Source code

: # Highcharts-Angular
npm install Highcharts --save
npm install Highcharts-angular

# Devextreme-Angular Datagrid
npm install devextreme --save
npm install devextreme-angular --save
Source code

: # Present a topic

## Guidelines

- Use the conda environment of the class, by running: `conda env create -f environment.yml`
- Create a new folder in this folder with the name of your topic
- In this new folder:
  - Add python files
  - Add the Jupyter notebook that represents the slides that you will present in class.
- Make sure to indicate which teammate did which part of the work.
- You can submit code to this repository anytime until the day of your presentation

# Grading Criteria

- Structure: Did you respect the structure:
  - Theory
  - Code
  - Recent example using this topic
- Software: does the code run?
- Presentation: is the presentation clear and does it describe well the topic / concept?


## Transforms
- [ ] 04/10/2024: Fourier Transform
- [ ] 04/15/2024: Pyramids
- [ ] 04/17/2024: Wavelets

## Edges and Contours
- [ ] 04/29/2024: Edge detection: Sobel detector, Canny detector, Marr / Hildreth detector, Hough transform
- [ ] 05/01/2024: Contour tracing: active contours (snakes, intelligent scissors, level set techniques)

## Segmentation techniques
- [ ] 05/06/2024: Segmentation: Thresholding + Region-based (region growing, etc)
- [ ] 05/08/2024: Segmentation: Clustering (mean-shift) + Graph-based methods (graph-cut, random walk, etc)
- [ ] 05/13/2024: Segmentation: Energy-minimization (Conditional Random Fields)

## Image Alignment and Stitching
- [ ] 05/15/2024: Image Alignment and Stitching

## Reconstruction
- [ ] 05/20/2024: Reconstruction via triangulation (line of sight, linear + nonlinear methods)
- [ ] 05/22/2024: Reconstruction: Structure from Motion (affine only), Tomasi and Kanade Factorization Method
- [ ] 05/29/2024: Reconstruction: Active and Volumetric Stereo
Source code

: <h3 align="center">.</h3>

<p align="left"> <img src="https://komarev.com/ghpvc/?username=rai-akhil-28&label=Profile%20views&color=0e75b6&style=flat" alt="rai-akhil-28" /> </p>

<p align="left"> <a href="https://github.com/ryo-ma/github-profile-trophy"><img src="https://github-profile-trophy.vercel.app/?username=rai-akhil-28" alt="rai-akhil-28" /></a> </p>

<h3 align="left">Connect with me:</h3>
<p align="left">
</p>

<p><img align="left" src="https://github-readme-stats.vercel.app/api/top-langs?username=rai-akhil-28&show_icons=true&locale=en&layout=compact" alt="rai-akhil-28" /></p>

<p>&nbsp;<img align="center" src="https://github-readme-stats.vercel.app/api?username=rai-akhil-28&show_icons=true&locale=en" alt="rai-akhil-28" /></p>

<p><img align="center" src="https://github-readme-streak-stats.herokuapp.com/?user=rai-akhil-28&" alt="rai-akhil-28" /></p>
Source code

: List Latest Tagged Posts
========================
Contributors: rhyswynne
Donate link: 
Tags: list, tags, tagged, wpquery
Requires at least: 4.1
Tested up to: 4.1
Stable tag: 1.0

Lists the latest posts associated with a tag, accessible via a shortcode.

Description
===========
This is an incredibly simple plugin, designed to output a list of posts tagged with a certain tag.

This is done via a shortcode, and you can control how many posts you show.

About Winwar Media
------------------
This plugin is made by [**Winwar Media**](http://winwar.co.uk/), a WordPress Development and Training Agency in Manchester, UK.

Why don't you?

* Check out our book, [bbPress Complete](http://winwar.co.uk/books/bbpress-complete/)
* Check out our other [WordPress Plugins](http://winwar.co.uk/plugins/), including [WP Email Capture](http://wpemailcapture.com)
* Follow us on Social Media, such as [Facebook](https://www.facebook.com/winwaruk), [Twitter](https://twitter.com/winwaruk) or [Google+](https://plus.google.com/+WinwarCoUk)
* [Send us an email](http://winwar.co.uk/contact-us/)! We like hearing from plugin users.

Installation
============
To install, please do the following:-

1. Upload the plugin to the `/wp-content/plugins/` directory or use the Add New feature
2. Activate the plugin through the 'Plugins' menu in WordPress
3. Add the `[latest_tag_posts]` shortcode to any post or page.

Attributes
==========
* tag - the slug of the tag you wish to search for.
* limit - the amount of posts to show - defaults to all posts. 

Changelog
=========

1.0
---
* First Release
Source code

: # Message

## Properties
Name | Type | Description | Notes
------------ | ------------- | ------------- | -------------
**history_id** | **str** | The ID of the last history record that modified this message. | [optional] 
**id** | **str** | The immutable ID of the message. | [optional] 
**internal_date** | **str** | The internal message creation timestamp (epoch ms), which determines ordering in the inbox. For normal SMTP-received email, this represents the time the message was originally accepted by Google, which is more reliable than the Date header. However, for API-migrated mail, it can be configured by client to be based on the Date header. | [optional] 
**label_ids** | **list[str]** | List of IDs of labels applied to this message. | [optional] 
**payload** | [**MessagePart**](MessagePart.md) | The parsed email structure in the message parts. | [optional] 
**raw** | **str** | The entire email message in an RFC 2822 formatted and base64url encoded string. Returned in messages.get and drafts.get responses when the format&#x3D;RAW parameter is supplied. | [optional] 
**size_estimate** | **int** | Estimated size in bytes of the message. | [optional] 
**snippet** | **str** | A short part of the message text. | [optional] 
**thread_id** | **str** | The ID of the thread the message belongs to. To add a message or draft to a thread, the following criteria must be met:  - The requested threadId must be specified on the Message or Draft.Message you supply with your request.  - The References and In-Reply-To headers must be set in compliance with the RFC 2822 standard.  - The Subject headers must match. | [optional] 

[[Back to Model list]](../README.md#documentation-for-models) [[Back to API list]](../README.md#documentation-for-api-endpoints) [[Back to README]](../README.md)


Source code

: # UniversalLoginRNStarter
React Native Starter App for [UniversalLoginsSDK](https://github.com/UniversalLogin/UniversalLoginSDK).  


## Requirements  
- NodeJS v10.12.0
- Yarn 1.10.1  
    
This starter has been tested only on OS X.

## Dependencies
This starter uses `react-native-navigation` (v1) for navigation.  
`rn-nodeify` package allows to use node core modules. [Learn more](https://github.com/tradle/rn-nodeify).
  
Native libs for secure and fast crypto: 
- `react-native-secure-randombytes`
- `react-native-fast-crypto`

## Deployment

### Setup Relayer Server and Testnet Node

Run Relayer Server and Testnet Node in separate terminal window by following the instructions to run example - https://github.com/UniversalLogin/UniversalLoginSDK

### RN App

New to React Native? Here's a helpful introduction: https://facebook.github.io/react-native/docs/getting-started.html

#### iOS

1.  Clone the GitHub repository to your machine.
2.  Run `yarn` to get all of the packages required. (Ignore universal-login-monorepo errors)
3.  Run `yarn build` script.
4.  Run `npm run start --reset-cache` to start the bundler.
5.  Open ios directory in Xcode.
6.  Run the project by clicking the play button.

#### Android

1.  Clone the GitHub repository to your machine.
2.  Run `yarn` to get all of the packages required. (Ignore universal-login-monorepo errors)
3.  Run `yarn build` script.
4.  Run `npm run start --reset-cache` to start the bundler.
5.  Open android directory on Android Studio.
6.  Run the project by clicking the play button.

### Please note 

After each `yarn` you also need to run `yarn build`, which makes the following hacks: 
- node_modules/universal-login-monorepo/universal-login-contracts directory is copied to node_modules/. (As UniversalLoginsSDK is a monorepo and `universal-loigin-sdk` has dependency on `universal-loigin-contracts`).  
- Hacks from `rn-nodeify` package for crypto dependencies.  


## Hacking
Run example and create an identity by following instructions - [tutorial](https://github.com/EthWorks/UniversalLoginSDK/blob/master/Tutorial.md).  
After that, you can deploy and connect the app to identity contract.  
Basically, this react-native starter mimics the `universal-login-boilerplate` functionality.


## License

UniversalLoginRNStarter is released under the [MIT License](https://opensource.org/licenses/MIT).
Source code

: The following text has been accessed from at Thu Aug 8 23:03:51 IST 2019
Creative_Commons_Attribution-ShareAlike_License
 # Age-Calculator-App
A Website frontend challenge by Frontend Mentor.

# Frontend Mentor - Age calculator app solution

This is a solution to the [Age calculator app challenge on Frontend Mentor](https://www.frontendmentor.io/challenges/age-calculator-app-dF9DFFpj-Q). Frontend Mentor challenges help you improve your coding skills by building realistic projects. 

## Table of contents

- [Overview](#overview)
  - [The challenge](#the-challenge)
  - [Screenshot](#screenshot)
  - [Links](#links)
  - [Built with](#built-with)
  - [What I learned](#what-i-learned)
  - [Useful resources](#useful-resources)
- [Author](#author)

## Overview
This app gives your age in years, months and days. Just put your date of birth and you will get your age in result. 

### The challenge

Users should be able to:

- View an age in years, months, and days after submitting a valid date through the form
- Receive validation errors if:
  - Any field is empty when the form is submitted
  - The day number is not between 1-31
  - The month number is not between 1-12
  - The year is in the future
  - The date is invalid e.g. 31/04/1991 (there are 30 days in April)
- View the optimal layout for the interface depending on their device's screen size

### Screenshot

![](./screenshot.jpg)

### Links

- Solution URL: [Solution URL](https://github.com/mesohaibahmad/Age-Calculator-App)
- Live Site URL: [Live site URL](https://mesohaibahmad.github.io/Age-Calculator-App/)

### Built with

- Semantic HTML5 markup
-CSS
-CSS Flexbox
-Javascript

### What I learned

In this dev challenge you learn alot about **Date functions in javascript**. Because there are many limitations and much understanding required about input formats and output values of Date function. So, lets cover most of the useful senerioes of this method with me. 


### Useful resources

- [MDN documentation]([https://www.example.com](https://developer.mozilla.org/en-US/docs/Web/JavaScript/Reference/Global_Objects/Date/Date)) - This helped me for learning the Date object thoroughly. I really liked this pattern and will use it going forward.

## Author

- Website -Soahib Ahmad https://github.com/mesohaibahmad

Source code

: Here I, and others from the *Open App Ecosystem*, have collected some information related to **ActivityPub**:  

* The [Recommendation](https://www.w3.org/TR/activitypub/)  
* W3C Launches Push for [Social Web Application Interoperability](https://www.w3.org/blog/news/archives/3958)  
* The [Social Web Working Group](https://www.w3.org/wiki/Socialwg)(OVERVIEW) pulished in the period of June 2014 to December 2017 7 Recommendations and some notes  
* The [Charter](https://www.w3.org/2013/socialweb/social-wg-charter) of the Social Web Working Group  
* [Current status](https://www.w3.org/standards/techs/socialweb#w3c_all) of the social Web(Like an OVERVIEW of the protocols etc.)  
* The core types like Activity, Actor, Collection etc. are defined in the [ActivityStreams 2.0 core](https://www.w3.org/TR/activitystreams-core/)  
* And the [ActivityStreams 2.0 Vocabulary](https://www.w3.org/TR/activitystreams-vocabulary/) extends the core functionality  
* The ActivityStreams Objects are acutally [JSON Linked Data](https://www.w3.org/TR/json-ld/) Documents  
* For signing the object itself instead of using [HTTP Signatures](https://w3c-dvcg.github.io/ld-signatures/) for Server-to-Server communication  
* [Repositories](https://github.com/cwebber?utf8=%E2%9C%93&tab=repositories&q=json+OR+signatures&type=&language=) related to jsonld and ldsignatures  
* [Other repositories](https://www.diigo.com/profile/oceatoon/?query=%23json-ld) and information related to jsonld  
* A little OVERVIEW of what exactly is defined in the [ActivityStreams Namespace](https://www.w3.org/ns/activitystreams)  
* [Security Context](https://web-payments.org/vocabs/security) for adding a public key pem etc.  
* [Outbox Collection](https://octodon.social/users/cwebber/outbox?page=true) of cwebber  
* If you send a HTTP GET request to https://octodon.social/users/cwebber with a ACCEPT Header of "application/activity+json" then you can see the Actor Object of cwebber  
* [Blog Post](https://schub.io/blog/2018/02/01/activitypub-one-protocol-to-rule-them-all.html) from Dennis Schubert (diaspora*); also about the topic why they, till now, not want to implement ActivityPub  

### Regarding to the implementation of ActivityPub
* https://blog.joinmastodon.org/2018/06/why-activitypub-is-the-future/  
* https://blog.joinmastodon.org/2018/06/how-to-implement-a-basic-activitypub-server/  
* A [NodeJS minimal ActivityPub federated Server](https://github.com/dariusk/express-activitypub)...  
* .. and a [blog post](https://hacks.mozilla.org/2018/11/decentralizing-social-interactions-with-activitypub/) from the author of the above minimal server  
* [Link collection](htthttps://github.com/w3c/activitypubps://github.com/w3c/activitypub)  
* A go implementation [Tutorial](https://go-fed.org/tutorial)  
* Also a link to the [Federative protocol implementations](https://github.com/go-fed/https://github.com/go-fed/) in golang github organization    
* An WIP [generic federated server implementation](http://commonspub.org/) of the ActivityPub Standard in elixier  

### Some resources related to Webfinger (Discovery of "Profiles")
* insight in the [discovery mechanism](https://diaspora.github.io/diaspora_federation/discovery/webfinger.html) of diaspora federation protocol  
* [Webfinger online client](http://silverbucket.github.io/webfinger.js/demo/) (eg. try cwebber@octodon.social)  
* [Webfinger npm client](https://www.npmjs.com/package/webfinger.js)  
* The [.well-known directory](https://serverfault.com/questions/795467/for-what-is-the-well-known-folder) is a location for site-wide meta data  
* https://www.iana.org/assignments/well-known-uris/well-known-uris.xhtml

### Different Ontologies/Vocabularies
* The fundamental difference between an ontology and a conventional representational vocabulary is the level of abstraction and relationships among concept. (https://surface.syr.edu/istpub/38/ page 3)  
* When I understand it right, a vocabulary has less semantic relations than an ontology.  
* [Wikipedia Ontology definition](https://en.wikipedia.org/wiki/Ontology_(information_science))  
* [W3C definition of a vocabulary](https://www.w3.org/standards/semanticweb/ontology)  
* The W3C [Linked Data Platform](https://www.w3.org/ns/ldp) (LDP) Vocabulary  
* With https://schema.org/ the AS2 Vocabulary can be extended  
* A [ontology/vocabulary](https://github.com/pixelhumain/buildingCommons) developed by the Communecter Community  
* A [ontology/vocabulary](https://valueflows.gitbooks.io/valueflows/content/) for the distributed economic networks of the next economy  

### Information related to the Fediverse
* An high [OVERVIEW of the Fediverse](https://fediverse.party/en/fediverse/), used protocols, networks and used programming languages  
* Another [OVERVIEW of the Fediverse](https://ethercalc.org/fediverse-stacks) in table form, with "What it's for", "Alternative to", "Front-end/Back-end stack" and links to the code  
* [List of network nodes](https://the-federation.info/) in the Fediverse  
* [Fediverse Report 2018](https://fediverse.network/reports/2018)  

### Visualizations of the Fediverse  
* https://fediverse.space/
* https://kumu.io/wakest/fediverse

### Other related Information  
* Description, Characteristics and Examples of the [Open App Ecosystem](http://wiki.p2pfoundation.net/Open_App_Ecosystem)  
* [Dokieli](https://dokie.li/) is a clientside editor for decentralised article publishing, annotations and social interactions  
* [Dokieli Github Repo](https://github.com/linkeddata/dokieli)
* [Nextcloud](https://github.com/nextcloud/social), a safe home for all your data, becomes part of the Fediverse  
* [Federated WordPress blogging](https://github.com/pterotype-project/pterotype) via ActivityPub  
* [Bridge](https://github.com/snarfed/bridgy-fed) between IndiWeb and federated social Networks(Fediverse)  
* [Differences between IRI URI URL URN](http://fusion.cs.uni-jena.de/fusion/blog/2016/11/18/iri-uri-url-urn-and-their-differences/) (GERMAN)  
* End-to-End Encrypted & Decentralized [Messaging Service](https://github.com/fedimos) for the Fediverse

Problem requirements |
Filter the listing above for the string "definition" and copy every matching line.

Exercise answer |
* [Wikipedia Ontology definition](https://en.wikipedia.org/wiki/Ontology_(information_science))  
* [W3C definition of a vocabulary](https://www.w3.org/standards/semanticweb/ontology)  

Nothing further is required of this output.